_Task brief_
Looking at the entries, how many lines hold the word "options"? State the number by itself.

_Records provided_
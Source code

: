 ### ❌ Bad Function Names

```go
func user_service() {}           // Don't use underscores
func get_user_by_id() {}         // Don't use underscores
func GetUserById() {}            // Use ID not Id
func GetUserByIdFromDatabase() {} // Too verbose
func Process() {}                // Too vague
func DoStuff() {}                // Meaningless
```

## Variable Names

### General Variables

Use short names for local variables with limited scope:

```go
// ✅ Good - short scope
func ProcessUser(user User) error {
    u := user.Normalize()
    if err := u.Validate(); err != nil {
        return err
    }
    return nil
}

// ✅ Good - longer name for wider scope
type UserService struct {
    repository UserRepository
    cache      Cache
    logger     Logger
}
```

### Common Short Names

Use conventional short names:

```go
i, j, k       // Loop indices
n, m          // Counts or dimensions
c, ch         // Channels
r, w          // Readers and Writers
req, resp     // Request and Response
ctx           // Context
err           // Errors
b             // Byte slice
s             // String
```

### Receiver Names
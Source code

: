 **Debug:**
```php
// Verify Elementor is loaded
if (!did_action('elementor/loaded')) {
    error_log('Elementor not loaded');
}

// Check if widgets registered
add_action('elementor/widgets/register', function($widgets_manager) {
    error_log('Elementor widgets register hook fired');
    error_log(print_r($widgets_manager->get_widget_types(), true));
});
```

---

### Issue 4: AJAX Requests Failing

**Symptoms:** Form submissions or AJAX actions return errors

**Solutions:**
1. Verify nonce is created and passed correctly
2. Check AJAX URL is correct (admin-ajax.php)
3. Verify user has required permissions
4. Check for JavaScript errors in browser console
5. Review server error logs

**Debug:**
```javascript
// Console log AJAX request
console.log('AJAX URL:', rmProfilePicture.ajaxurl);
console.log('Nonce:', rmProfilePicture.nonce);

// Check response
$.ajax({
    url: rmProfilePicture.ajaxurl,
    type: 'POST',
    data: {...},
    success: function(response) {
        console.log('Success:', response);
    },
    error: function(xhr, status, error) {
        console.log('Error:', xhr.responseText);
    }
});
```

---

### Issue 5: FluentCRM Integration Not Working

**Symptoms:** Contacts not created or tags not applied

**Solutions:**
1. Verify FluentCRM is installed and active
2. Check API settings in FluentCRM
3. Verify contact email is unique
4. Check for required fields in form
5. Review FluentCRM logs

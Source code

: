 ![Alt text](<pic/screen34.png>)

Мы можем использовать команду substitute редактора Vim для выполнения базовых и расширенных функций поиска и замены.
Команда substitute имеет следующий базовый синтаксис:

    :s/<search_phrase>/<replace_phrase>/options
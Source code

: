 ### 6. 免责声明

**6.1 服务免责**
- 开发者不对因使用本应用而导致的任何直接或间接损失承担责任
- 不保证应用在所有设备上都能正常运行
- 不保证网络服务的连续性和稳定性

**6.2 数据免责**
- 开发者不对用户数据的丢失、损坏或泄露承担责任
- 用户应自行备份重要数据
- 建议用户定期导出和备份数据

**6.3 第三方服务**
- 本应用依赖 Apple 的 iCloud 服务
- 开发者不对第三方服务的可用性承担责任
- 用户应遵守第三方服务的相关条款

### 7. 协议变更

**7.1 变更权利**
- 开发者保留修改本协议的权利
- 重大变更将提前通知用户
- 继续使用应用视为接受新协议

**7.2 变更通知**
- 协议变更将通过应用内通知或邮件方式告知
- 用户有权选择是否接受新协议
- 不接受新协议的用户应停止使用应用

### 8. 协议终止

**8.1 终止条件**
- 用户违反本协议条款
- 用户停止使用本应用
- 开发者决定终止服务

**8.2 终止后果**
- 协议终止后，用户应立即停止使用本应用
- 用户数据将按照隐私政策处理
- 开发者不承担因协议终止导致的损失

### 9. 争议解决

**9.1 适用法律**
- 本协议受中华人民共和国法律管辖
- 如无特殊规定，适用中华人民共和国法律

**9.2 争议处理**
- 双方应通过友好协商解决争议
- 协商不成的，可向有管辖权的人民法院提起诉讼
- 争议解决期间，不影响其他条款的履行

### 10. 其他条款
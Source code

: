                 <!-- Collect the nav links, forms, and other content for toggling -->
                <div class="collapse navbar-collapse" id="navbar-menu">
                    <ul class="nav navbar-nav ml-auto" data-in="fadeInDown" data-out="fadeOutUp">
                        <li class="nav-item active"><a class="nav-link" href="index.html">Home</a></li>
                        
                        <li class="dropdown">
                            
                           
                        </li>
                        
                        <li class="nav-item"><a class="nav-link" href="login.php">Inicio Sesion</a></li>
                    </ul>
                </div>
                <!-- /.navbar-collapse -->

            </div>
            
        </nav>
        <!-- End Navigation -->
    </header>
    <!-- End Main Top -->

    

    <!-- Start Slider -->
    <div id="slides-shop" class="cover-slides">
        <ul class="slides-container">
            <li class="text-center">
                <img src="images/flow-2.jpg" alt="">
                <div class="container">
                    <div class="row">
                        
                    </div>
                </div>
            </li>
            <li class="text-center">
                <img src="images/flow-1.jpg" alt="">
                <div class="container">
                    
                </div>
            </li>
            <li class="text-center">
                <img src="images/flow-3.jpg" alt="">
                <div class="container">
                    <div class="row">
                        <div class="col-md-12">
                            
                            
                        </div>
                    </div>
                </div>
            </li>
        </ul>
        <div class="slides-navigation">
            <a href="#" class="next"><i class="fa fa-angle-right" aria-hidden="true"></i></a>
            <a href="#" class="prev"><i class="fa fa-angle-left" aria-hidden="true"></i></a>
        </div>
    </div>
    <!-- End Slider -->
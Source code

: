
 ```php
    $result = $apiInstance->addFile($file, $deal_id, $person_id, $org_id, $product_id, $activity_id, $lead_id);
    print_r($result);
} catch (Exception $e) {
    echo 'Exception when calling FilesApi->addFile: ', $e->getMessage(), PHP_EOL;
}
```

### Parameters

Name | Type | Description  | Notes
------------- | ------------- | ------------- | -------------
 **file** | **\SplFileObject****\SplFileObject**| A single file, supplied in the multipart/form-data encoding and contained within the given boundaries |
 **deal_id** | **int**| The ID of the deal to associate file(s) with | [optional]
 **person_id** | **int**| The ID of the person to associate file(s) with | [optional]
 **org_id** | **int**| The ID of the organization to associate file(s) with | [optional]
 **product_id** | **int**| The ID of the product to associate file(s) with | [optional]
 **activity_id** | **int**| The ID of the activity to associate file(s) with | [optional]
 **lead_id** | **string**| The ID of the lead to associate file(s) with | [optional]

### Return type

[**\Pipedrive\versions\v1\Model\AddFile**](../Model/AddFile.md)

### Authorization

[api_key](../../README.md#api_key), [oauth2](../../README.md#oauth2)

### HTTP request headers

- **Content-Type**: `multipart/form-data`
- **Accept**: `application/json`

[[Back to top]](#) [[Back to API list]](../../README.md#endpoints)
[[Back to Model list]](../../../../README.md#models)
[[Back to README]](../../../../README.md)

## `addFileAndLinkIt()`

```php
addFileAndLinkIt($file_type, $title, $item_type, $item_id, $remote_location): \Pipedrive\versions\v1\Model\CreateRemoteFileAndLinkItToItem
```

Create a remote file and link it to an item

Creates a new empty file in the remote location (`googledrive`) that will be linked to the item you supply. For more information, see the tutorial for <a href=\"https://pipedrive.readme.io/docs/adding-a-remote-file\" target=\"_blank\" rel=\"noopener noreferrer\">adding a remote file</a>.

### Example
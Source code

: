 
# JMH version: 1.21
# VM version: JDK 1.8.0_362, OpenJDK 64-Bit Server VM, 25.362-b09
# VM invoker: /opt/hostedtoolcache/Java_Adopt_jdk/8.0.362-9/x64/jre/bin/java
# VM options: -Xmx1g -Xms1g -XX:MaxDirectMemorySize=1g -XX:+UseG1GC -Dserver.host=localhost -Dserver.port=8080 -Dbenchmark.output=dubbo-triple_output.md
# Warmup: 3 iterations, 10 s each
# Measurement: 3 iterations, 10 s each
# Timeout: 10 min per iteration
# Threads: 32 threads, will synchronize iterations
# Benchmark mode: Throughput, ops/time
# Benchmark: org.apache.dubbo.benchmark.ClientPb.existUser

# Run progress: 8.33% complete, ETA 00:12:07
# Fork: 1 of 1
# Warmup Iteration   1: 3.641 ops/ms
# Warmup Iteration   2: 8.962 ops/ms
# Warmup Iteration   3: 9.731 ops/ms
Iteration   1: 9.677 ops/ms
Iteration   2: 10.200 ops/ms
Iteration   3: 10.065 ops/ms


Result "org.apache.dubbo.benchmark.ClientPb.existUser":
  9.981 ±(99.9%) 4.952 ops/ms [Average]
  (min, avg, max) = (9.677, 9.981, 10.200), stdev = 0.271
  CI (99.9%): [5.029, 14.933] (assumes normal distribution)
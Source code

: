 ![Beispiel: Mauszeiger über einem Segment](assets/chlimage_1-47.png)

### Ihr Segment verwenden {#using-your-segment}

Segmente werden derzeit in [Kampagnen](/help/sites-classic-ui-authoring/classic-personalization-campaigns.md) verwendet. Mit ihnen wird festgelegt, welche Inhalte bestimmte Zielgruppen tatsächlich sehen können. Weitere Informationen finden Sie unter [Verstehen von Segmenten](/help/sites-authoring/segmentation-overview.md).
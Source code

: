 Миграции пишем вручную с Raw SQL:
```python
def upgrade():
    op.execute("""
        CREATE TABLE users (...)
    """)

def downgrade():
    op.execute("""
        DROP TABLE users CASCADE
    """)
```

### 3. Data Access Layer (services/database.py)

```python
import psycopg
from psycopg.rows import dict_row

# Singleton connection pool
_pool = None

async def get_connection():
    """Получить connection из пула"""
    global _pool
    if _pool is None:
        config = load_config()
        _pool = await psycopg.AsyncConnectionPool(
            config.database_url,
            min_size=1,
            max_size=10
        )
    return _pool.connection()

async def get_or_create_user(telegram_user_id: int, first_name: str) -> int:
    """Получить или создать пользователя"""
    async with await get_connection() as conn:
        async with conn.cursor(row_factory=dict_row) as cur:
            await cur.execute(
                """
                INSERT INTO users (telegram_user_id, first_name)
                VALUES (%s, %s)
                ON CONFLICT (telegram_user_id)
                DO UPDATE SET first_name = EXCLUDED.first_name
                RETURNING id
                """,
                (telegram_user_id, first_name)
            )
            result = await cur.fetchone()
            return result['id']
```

_Solution for this exercise_
2